WORK INSTRUCTIONS —
Your task is to copy the lines of the data below from the line holding "WiFi chips from\" through the line holding "title: openwifi", inclusive, exactly and with nothing added.
**** DATA TO EXAMINE ****
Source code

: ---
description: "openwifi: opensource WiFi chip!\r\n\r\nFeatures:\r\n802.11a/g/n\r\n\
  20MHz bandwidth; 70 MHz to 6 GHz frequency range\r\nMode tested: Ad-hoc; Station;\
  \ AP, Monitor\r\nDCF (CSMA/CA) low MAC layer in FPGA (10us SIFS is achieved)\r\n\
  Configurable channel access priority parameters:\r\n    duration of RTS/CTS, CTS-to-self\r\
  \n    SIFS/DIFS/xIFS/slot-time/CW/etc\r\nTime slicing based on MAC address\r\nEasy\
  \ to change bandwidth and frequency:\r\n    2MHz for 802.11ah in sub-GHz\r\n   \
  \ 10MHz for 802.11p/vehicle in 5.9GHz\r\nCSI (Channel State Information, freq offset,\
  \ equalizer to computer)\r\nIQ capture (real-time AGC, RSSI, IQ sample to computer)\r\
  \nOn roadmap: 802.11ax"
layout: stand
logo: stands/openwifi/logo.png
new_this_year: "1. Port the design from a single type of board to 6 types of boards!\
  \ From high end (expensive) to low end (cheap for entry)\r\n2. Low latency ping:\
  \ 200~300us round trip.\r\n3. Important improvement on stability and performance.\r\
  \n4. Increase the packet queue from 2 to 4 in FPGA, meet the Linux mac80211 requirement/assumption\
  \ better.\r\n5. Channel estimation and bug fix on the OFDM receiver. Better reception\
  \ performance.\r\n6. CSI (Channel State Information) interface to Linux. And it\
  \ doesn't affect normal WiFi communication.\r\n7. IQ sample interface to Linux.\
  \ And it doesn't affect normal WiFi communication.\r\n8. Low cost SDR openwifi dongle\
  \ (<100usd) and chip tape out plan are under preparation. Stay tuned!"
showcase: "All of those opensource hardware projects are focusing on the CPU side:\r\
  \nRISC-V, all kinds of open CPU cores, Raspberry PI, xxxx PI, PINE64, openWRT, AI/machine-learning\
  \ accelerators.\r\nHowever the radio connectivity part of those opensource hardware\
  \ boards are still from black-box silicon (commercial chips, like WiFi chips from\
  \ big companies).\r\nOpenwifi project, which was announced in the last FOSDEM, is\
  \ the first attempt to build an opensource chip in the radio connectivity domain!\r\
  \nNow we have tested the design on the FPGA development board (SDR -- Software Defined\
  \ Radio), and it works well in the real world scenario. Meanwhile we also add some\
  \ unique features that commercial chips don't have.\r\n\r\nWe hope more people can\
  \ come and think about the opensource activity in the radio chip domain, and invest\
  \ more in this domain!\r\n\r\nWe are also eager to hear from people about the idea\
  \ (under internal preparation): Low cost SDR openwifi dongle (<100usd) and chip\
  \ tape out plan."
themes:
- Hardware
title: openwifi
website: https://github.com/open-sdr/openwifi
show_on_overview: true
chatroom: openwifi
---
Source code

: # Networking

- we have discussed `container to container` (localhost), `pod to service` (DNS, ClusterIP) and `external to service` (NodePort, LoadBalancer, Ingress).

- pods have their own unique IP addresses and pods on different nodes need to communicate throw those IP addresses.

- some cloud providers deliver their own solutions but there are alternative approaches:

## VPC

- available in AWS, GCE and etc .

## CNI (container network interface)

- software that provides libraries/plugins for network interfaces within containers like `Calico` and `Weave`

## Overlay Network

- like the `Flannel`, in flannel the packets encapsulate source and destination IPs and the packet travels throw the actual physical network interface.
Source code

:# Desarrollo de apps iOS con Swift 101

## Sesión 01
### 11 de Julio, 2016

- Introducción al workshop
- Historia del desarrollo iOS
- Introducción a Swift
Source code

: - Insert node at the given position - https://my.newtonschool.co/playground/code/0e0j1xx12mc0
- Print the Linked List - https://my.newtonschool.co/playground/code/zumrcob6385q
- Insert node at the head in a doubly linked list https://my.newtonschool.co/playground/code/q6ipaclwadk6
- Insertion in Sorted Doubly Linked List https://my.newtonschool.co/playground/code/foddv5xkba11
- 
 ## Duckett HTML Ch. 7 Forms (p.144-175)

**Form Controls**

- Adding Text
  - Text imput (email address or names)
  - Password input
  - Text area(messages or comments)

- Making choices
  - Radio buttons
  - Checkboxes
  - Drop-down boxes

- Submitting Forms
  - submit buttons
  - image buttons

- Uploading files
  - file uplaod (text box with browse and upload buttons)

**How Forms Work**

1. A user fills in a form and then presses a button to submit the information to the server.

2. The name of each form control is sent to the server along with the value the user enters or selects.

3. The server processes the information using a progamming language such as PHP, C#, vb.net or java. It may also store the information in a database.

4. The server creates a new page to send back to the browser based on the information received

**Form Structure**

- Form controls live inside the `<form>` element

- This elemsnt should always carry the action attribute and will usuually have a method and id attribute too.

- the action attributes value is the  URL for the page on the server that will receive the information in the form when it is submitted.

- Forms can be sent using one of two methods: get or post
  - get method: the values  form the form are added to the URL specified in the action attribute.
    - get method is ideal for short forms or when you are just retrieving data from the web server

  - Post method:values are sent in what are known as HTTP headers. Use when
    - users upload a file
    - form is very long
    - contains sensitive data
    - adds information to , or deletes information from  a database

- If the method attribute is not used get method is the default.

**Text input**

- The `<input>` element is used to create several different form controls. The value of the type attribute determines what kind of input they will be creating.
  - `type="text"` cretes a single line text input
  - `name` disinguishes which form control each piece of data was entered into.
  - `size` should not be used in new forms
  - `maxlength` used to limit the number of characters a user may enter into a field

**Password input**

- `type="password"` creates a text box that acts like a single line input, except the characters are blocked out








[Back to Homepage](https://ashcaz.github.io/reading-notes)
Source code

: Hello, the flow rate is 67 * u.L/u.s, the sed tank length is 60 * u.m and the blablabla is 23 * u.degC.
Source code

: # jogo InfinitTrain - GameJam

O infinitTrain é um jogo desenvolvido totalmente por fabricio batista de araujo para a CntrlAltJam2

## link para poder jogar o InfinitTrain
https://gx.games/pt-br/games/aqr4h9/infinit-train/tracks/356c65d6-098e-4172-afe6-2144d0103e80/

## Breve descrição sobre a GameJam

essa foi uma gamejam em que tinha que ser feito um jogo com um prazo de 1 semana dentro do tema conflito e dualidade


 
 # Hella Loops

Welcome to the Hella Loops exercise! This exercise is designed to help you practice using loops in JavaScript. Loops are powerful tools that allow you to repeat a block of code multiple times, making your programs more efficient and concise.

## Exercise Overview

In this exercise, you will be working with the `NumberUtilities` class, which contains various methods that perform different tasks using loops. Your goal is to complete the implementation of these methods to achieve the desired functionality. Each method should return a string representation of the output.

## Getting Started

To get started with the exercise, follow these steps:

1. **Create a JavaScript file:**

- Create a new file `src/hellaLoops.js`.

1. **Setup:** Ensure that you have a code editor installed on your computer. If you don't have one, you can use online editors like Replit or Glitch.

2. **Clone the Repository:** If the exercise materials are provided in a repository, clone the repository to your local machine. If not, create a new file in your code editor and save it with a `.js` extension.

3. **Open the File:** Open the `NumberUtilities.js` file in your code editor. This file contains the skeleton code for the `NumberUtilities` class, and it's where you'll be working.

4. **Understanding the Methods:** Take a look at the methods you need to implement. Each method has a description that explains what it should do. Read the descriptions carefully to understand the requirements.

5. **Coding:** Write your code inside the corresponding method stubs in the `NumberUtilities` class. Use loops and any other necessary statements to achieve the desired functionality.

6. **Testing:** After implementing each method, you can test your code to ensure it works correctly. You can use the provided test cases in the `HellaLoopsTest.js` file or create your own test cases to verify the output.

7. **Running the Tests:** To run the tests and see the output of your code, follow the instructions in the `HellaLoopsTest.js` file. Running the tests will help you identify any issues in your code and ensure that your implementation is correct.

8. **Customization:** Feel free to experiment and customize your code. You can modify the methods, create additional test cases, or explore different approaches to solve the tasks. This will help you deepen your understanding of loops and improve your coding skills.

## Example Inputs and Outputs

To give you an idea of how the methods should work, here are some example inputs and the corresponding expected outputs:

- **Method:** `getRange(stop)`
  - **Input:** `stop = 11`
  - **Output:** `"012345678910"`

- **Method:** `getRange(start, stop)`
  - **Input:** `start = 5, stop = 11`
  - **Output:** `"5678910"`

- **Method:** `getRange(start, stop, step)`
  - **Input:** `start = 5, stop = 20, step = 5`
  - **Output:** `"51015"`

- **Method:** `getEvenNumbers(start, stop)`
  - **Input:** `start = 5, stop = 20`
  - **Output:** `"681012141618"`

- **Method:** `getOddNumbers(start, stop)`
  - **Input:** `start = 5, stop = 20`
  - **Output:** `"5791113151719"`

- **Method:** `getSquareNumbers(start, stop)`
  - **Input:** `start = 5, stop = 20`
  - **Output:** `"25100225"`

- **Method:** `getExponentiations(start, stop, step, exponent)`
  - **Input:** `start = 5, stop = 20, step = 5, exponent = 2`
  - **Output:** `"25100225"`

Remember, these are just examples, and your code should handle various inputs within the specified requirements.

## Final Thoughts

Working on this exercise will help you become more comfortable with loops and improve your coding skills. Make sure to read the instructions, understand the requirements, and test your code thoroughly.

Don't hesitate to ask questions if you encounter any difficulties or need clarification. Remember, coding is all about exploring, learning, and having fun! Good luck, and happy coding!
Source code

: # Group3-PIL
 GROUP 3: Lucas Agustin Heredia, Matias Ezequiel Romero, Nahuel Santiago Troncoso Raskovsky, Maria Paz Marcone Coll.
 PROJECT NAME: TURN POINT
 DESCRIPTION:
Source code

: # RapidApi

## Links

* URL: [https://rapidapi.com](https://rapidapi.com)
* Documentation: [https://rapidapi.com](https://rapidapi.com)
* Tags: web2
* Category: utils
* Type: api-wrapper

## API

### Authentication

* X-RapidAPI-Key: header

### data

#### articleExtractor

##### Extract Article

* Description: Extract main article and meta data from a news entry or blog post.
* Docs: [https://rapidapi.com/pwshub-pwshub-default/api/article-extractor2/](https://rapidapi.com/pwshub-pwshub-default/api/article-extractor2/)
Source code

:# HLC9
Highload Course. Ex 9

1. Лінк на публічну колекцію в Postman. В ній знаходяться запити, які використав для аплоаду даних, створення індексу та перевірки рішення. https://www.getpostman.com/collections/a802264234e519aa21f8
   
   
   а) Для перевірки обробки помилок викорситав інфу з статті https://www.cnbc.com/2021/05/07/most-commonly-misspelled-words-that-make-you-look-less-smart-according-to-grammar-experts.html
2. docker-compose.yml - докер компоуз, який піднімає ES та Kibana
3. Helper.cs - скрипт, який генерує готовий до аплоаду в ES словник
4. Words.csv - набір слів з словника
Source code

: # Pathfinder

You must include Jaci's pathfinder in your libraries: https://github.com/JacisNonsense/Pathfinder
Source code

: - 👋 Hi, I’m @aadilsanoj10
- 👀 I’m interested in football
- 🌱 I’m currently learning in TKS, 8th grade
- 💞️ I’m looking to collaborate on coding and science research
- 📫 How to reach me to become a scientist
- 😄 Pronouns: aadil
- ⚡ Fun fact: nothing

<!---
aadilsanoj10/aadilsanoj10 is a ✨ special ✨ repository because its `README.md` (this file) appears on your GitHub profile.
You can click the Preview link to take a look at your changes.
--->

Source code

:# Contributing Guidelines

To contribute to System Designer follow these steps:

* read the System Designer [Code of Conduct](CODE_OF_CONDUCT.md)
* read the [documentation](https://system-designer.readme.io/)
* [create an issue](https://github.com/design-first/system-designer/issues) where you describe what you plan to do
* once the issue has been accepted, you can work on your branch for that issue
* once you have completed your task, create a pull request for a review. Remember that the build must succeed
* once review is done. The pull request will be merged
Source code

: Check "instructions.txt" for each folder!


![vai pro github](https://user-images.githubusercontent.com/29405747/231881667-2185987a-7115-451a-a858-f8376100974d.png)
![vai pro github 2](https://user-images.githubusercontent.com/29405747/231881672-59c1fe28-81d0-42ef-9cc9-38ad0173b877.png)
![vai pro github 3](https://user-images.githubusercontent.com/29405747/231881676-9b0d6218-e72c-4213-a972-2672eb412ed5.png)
****
EXERCISE RESPONSE —
  \ boards are still from black-box silicon (commercial chips, like WiFi chips from\
  \ big companies).\r\nOpenwifi project, which was announced in the last FOSDEM, is\
  \ the first attempt to build an opensource chip in the radio connectivity domain!\r\
  \nNow we have tested the design on the FPGA development board (SDR -- Software Defined\
  \ Radio), and it works well in the real world scenario. Meanwhile we also add some\
  \ unique features that commercial chips don't have.\r\n\r\nWe hope more people can\
  \ come and think about the opensource activity in the radio chip domain, and invest\
  \ more in this domain!\r\n\r\nWe are also eager to hear from people about the idea\
  \ (under internal preparation): Low cost SDR openwifi dongle (<100usd) and chip\
  \ tape out plan."
themes:
- Hardware
title: openwifi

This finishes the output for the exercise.